UW News

August 5, 2010

Pool becomes a drama design studio — a new life for part of Hutchinson Hall

A new School of Drama design studio is rising in Hutchinson Hall where the swimming pool and locker rooms used to be. Work on the project, which also includes a new roof for that area of the building, got under way in July.

In the distant past, Hutchinson Hall was the women’s physical education building and was outfitted with a gymnasium and a pool on its south end. The School of Drama turned the former gym into rehearsal and black-box theater spaces several years ago, but the pool continued in operation until the end of the 2008-2009 school year. It has since been drained and the chemicals decommissioned, but the space remained idle until now.

The design studio space will include faculty offices and classroom space for lighting and scenic design students. There will be a lighting lab where students can view costumes or makeup under stage lighting and learn the effects of different lighting on actors, a sound lab for creating sound effects, a print room with equipment that can accommodate large scale drawings and a computer lab.

The new space is just over 8,000 square feet, compared to about 2,000 square feet in the current space, which is on University Way near Northeast 40th Street.

“We’ve been in a room where the graduate students work, and it’s also been our classroom and sometimes where our undergraduate students work, and it’s not adequate to any one of those tasks,” said Geoff Korf, who heads the school’s design program. “The new place gives us a larger area for the grad students and very significantly adds a space that the undergrads can work in.”

Up until now, undergraduates — with no design space assigned to them — have not had access to drafting tables and have had to do their design assignments on makeshift surfaces such as their kitchen tables. They’ll be taking over the former locker room space in Hutchinson, where they’ll have the proper design tools, as well as a chance to mix it up with graduate students in the field.

The graduate students will benefit from the new space too. They will take over most of the area where the pool used to be, and in addition to student work stations with drafting tables, there will be space to hold critiques. A main feature of most design programs, Korf said, involves pinning up student design projects and having the class look at all of them as a group. But in their current space there is only room to hang one project at a time, which he says inhibits the students’ opportunities to learn from each other.

Students will also have larger and better lighting and sound labs in the new space. The grid in the lighting lab will be 14 feet as opposed to 9 feet and the room will accommodate 15 students comfortably rather than 8. The sound lab, which currently is in a converted closet, will be three times larger in the new space, containing three stations with recording/playback equipment, a computer and headphones.

Perhaps the main benefit of the move, however, is a less tangible one. It will help design students feel more a part of the School of Drama community. “That sense of community is vital for learning, particularly in a field such as this, which is all about collaboration,” said Drama Professor Tom Lynch, a scenic designer. “Design students are working so hard that they have tended to stay in their studio, which is blocks away from Hutchinson. It will be wonderful to have the faculty from the other areas in the drama school begin to know the design students right away and vice versa rather than waiting until they’re working together on a production.”

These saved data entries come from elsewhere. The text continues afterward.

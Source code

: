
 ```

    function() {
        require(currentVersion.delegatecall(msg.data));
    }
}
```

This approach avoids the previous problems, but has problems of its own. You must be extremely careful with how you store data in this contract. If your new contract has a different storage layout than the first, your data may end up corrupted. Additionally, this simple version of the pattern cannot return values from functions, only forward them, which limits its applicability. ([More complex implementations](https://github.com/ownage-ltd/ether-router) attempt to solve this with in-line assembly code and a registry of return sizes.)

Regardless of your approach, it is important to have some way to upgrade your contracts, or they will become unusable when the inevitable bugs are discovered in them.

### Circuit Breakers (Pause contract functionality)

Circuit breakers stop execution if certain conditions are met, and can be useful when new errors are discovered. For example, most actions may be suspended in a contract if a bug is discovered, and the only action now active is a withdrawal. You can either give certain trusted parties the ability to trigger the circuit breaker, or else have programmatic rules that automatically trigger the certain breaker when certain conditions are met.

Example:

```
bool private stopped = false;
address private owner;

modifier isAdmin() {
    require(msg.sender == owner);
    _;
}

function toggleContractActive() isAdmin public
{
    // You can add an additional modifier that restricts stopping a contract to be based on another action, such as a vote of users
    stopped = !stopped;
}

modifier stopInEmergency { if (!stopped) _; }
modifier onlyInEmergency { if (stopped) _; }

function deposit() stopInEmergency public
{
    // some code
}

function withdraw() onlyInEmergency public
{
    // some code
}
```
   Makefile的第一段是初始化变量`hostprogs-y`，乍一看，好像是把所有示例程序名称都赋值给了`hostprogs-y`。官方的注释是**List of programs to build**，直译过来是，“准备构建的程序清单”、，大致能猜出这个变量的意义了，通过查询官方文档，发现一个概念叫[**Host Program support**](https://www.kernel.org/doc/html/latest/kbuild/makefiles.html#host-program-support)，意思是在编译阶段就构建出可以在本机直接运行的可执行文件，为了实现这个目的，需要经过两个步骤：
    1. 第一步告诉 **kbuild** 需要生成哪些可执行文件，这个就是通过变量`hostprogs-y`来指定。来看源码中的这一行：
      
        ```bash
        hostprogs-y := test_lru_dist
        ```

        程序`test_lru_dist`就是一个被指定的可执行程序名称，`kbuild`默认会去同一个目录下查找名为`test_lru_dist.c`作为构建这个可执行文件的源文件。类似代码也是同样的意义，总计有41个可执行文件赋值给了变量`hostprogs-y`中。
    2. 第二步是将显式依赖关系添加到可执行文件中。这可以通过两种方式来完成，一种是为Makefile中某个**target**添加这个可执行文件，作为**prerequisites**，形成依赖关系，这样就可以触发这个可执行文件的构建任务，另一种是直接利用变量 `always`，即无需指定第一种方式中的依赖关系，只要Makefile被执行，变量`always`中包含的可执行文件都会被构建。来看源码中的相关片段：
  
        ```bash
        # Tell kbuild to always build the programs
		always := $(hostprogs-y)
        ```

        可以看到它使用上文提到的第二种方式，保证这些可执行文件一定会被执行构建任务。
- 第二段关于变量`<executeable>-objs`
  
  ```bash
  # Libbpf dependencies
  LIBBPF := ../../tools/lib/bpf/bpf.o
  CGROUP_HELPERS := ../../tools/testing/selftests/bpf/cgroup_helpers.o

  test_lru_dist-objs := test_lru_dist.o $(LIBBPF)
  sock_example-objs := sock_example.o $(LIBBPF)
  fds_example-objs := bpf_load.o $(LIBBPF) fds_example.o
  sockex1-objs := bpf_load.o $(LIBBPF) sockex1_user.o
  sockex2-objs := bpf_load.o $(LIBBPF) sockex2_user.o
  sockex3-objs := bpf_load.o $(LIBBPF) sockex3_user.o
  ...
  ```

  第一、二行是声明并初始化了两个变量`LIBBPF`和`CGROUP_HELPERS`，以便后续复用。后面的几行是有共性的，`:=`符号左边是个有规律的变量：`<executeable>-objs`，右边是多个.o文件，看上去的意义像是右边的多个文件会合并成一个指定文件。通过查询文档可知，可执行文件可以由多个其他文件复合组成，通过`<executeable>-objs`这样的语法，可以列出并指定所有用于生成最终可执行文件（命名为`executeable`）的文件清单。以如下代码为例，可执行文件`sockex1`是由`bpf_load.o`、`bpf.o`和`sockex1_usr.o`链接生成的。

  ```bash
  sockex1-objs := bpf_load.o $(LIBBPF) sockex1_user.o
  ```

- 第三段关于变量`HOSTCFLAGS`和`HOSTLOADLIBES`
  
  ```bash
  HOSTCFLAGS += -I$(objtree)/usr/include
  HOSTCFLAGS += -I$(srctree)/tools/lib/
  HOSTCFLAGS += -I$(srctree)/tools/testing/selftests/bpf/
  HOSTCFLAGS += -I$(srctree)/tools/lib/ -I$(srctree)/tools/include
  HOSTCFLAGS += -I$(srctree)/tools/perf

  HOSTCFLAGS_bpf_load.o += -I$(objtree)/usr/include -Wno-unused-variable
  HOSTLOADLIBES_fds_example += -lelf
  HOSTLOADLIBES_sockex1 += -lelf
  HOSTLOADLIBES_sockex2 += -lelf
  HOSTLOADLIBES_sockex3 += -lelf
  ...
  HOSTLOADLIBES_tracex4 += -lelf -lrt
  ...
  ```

The current studio, which is in the same building as the Arts Ticket Office, is scheduled to be demolished for the new residence halls. (The Arts Ticket Office has already moved to a temporary space at 3901 University Way, where Parking Services used to be.)

But the project in Hutchinson is “minimal,” Drama School General Manager Anne Stewart said. “They’re doing as little new construction as possible. For example, the rooms currently have tile on the walls, so we’re just going to live with that. After the pool is filled in, the floor will be stained concrete. And there’s no new furniture being brought in.”

Korf and Lynch say that fundraising is under way to cover some of the items — such as those drafting tables for undergraduates — that aren’t part of the budget. Anyone interested in donating should contact School of Drama Director Sarah Nash Gates.

The project’s cost is just over $1 million, and a good portion of that will go to the roof, Stewart said. “It’s been patched, but still it’s leaked as long as I’ve been in the building.”

The pool will be filled using geofoam blocks like those used in highway construction. The blocks help to prevent settling, Stewart said. A 5-inch concrete slab will go on the top.

Although the new space will be used for design classes, the four new faculty offices in the space are not reserved for design faculty. “We like to mix it up and put people from different fields next to each other,” Stewart said. “But now all the drama school faculty will be under one roof, which is going to make life much better.”

Korf and Lynch say life will be particularly better for the design program and that the minimal nature of the project doesn’t bother them. “The space is way more critical to us than the decor of it,” Korf said.

Lynch added, “We should underline how committed the dean of arts and sciences’ office has been to this effort — in particular Bob Stacey, the divisional dean for arts and humanities. It’s remarkable support at a time when the University is in one of its all-time money crunches.”

The architect for the project is NAC Architecture, and Charter Construction is doing the work. Stewart said the drama school hopes the work will be completed in fall quarter and that they’ll be able to move into their new digs over the winter break.